导读:今年8月9日是新加坡55周年国庆。因为遭遇到了新冠疫情的冲击,总理李显龙在国庆致辞中呼吁全国团结起来应对困难。 事实上,由于疫情带来的经济困境,在新加坡执政长达数十年的人民行动党正面对着巨大压力;而年轻世代想打破它一直以来独大的诉求无疑进一步削弱了它的政治版图。因此,虽然人民行动党在上个月的大选中仍然胜出,相对优势已经有所下降。很可能今年就是新加坡政局的分水岭。

【文/胡毓堃】

前言:2020年7月10日,新加坡举行全国大选,此次选举普遍被视为对执政党人民行动党的检验。
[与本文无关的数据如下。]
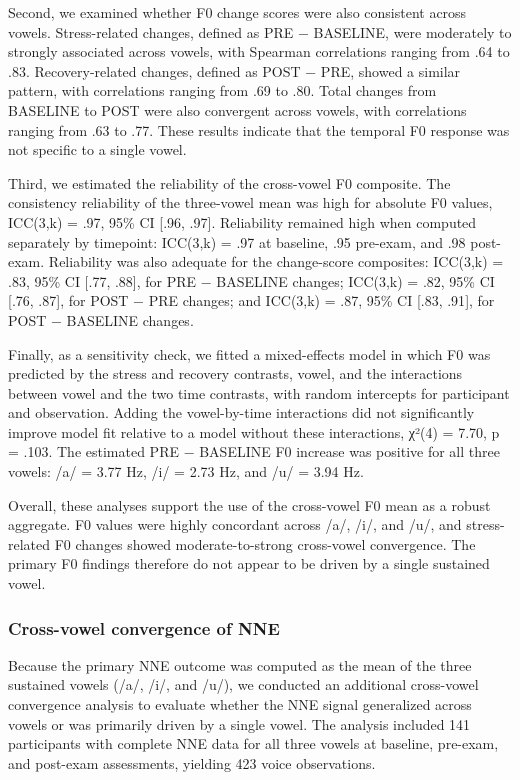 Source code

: \documentclass[
  english,
  man,floatsintext]{apa6}
\begin{document}
Second, we examined whether F0 change scores were also consistent across vowels. Stress-related changes, defined as PRE − BASELINE, were moderately to strongly associated across vowels, with Spearman correlations ranging from .64 to .83. Recovery-related changes, defined as POST − PRE, showed a similar pattern, with correlations ranging from .69 to .80. Total changes from BASELINE to POST were also convergent across vowels, with correlations ranging from .63 to .77. These results indicate that the temporal F0 response was not specific to a single vowel.

Third, we estimated the reliability of the cross-vowel F0 composite. The consistency reliability of the three-vowel mean was high for absolute F0 values, ICC(3,k) = .97, 95\% CI {[}.96, .97{]}. Reliability remained high when computed separately by timepoint: ICC(3,k) = .97 at baseline, .95 pre-exam, and .98 post-exam. Reliability was also adequate for the change-score composites: ICC(3,k) = .83, 95\% CI {[}.77, .88{]}, for PRE − BASELINE changes; ICC(3,k) = .82, 95\% CI {[}.76, .87{]}, for POST − PRE changes; and ICC(3,k) = .87, 95\% CI {[}.83, .91{]}, for POST − BASELINE changes.

Finally, as a sensitivity check, we fitted a mixed-effects model in which F0 was predicted by the stress and recovery contrasts, vowel, and the interactions between vowel and the two time contrasts, with random intercepts for participant and observation. Adding the vowel-by-time interactions did not significantly improve model fit relative to a model without these interactions, χ²(4) = 7.70, p = .103. The estimated PRE − BASELINE F0 increase was positive for all three vowels: /a/ = 3.77 Hz, /i/ = 2.73 Hz, and /u/ = 3.94 Hz.

Overall, these analyses support the use of the cross-vowel F0 mean as a robust aggregate. F0 values were highly concordant across /a/, /i/, and /u/, and stress-related F0 changes showed moderate-to-strong cross-vowel convergence. The primary F0 findings therefore do not appear to be driven by a single sustained vowel.

\subsubsection{Cross-vowel convergence of NNE}\label{cross-vowel-convergence-of-nne}

Because the primary NNE outcome was computed as the mean of the three sustained vowels (/a/, /i/, and /u/), we conducted an additional cross-vowel convergence analysis to evaluate whether the NNE signal generalized across vowels or was primarily driven by a single vowel. The analysis included 141 participants with complete NNE data for all three vowels at baseline, pre-exam, and post-exam assessments, yielding 423 voice observations.
\end{document}
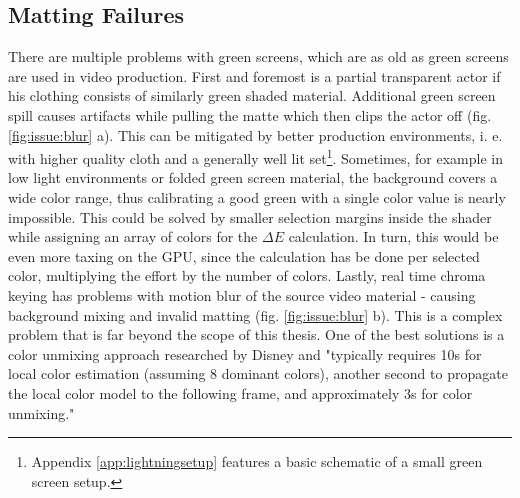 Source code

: \subsection{Matting Failures}

There are multiple problems with green screens, which are as old as green 
screens are used in video production. First and foremost is a partial 
transparent actor if his clothing consists of similarly green shaded material.
\newline
Additional green screen spill causes artifacts while pulling the matte which 
then clips the actor off (fig. \ref{fig:issue:blur} a). This can be mitigated 
by better production 
environments, i. e. with higher quality cloth and a generally well lit 
set\footnote{Appendix \ref{app:lightningsetup} features a basic schematic of a 
small green screen setup.}.
\newline
Sometimes, for example in low light environments or folded green screen 
material, the background covers a wide color range, thus calibrating a good 
green with a single color value is nearly impossible. This could be solved by 
smaller selection margins inside the shader while assigning an array of colors 
for the $\Delta E$ calculation. In turn, this would be even more taxing on the 
GPU, since the calculation has be done per selected color, multiplying the 
effort by the number of colors.
\newline
Lastly, real time chroma keying has problems with motion blur of the source 
video material - causing background mixing and invalid matting (fig. 
\ref{fig:issue:blur} b). This is a complex problem that is far beyond the scope 
of this thesis. One of the best solutions is a color unmixing approach 
researched by Disney and "typically requires 10s for local color estimation 
(assuming 8 dominant colors), another second to propagate the local color model 
to the following frame, and approximately 3s for color unmixing." 
\cite{disney:unmixing:2017}

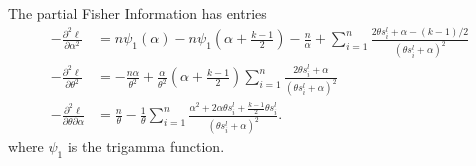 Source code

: \documentclass[
]{article}
\begin{document}
The partial Fisher Information has entries \begin{align*}
 -\frac{\partial^2 \ell}{\partial \alpha^2} &=
   n\psi_1\left(\alpha\right) - n\psi_1\left(\alpha+\frac{k-1}{2}\right)
  - \frac{n}{\alpha} +\sum_{i=1}^n \frac{2\theta s_i^l + \alpha-(k-1)/2}{(\theta s_i^l + \alpha)^2}\\
-\frac{\partial^2 \ell}{\partial \theta^2} &=
   -\frac{n \alpha}{\theta^2} +\frac{\alpha}{\theta^2}\left(\alpha+\frac{k-1}{2}\right)\sum_{i=1}^n \frac{2\theta s_i^l + \alpha}{(\theta s_i^l + \alpha)^2}\\
-\frac{\partial^2 \ell}{\partial \theta\partial\alpha} &= \frac{n}{\theta}-
   \frac1\theta \sum_{i=1}^n \frac{\alpha^2+2\alpha\theta s_i^l+\frac{k-1}{2}\theta s_i^l}{(\theta s_i^l + \alpha)^2}.
\end{align*} where \(\psi_1\) is the trigamma function.
\end{document}
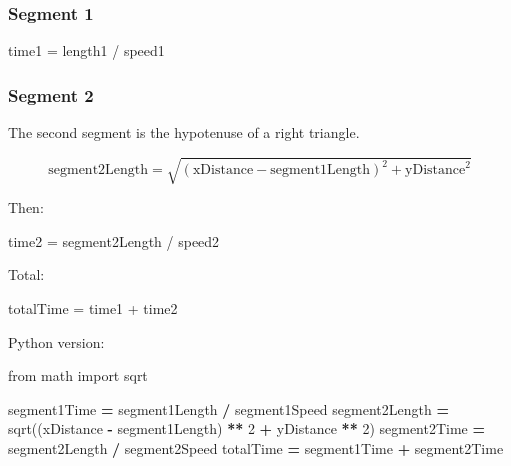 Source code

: \documentclass[
]{article}
\newenvironment{Shaded}{\begin{snugshade}}{\end{snugshade}}
\newcommand{\DecValTok}[1]{\textcolor[rgb]{0.00,0.00,0.81}{#1}}
\newcommand{\ImportTok}[1]{#1}
\newcommand{\NormalTok}[1]{#1}
\newcommand{\OperatorTok}[1]{\textcolor[rgb]{0.81,0.36,0.00}{\textbf{#1}}}
\begin{document}
\subsubsection{Segment 1}\label{segment-1}

\begin{Shaded}
\begin{Highlighting}[]
\NormalTok{time1 = length1 / speed1}
\end{Highlighting}
\end{Shaded}

\subsubsection{Segment 2}\label{segment-2}

The second segment is the hypotenuse of a right triangle.

\[
\text{segment2Length}
=
\sqrt{(\text{xDistance}-\text{segment1Length})^2 + \text{yDistance}^2}
\]

Then:

\begin{Shaded}
\begin{Highlighting}[]
\NormalTok{time2 = segment2Length / speed2}
\end{Highlighting}
\end{Shaded}

Total:

\begin{Shaded}
\begin{Highlighting}[]
\NormalTok{totalTime = time1 + time2}
\end{Highlighting}
\end{Shaded}

Python version:

\begin{Shaded}
\begin{Highlighting}[]
\ImportTok{from}\NormalTok{ math }\ImportTok{import}\NormalTok{ sqrt}

\NormalTok{segment1Time }\OperatorTok{=}\NormalTok{ segment1Length }\OperatorTok{/}\NormalTok{ segment1Speed}
\NormalTok{segment2Length }\OperatorTok{=}\NormalTok{ sqrt((xDistance }\OperatorTok{{-}}\NormalTok{ segment1Length) }\OperatorTok{**} \DecValTok{2} \OperatorTok{+}\NormalTok{ yDistance }\OperatorTok{**} \DecValTok{2}\NormalTok{)}
\NormalTok{segment2Time }\OperatorTok{=}\NormalTok{ segment2Length }\OperatorTok{/}\NormalTok{ segment2Speed}
\NormalTok{totalTime }\OperatorTok{=}\NormalTok{ segment1Time }\OperatorTok{+}\NormalTok{ segment2Time}
\end{Highlighting}
\end{Shaded}
\end{document}
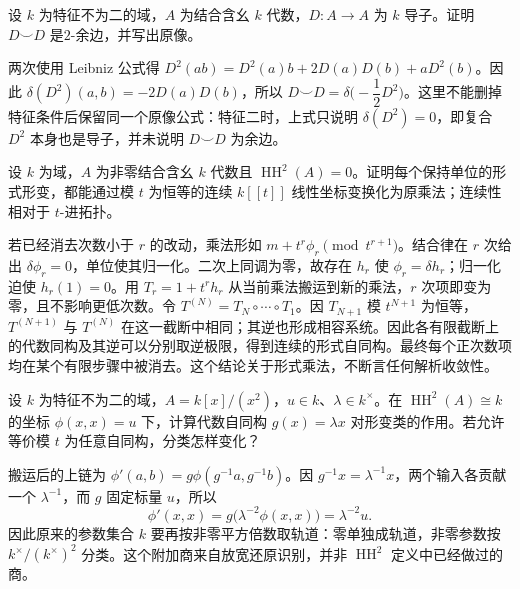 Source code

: \begin{optionalexercise}\label{b4:ex:12-cup-derivation-square}
	设 \(k\) 为特征不为二的域，\(A\) 为结合含幺 \(k\) 代数，\(D:A\to A\) 为 \(k\) 导子。证明 \(D\smile D\) 是\(2\)-余边，并写出原像。
\end{optionalexercise}
\begin{solution}
	两次使用 Leibniz 公式得 \(D^2(ab)=D^2(a)b+2D(a)D(b)+aD^2(b)\)。因此 \(\delta(D^2)(a,b)=-2D(a)D(b)\)，所以 \(D\smile D=\delta\bigl(-\dfrac12D^2\bigr)\)。这里不能删掉特征条件后保留同一个原像公式：特征二时，上式只说明 \(\delta(D^2)=0\)，即复合 \(D^2\) 本身也是导子，并未说明 \(D\smile D\) 为余边。
\end{solution}

\begin{optionalexercise}\label{b4:ex:12-formal-rigidity}
	设 \(k\) 为域，\(A\) 为非零结合含幺 \(k\) 代数且 \(\operatorname{HH}^2(A)=0\)。证明每个保持单位的形式形变，都能通过模 \(t\) 为恒等的连续 \(k[\![t]\!]\) 线性坐标变换化为原乘法；连续性相对于 \(t\)-进拓扑。
\end{optionalexercise}
\begin{solution}
	若已经消去次数小于 \(r\) 的改动，乘法形如 \(m+t^r\phi_r\pmod {t^{r+1}}\)。结合律在 \(r\) 次给出 \(\delta\phi_r=0\)，单位使其归一化。二次上同调为零，故存在 \(h_r\) 使 \(\phi_r=\delta h_r\)；归一化迫使 \(h_r(1)=0\)。用 \(T_r=1+t^rh_r\) 从当前乘法搬运到新的乘法，\(r\) 次项即变为零，且不影响更低次数。令 \(T^{(N)}=T_N\circ\cdots\circ T_1\)。因 \(T_{N+1}\) 模 \(t^{N+1}\) 为恒等，\(T^{(N+1)}\) 与 \(T^{(N)}\) 在这一截断中相同；其逆也形成相容系统。因此各有限截断上的代数同构及其逆可以分别取逆极限，得到连续的形式自同构。最终每个正次数项均在某个有限步骤中被消去。这个结论关于形式乘法，不断言任何解析收敛性。
\end{solution}

\begin{optionalexercise}\label{b4:ex:12-automorphism-orbits}
	设 \(k\) 为特征不为二的域，\(A=k[x]/(x^2)\)，\(u\in k\)、\(\lambda\in k^\times\)。在 \(\operatorname{HH}^2(A)\cong k\) 的坐标 \(\phi(x,x)=u\) 下，计算代数自同构 \(g(x)=\lambda x\) 对形变类的作用。若允许等价模 \(t\) 为任意自同构，分类怎样变化？
\end{optionalexercise}
\begin{solution}
	搬运后的上链为 \(\phi'(a,b)=g\phi(g^{-1}a,g^{-1}b)\)。因 \(g^{-1}x=\lambda^{-1}x\)，两个输入各贡献一个 \(\lambda^{-1}\)，而 \(g\) 固定标量 \(u\)，所以
	\[
		\phi'(x,x)=g\bigl(\lambda^{-2}\phi(x,x)\bigr) =\lambda^{-2}u.
	\]
	因此原来的参数集合 \(k\) 要再按非零平方倍数取轨道：零单独成轨道，非零参数按 \(k^\times/(k^\times)^2\) 分类。这个附加商来自放宽还原识别，并非 \(\operatorname{HH}^2\) 定义中已经做过的商。
\end{solution}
最终,人民行动党赢得93个竞选议席中的83席,继续执政,但得票率创下历史第三低,在多个传统堡垒选区陷入胶着、优势缩水;最大反对党工人党创造历史新高,赢得10个议席和2个集选区,被视为本次选举的真正赢家,党秘书长毕丹星也成为第一位正式指定的新加坡国会反对党领袖。

2020年7月27日,新一届新加坡内阁分别总统府和国会大厦在正式宣誓就职。李显龙在讲话中承诺,新一届政府将顺应多元化这个不可抵挡的趋势,让政治体制发展和演化,以回应选民诉求。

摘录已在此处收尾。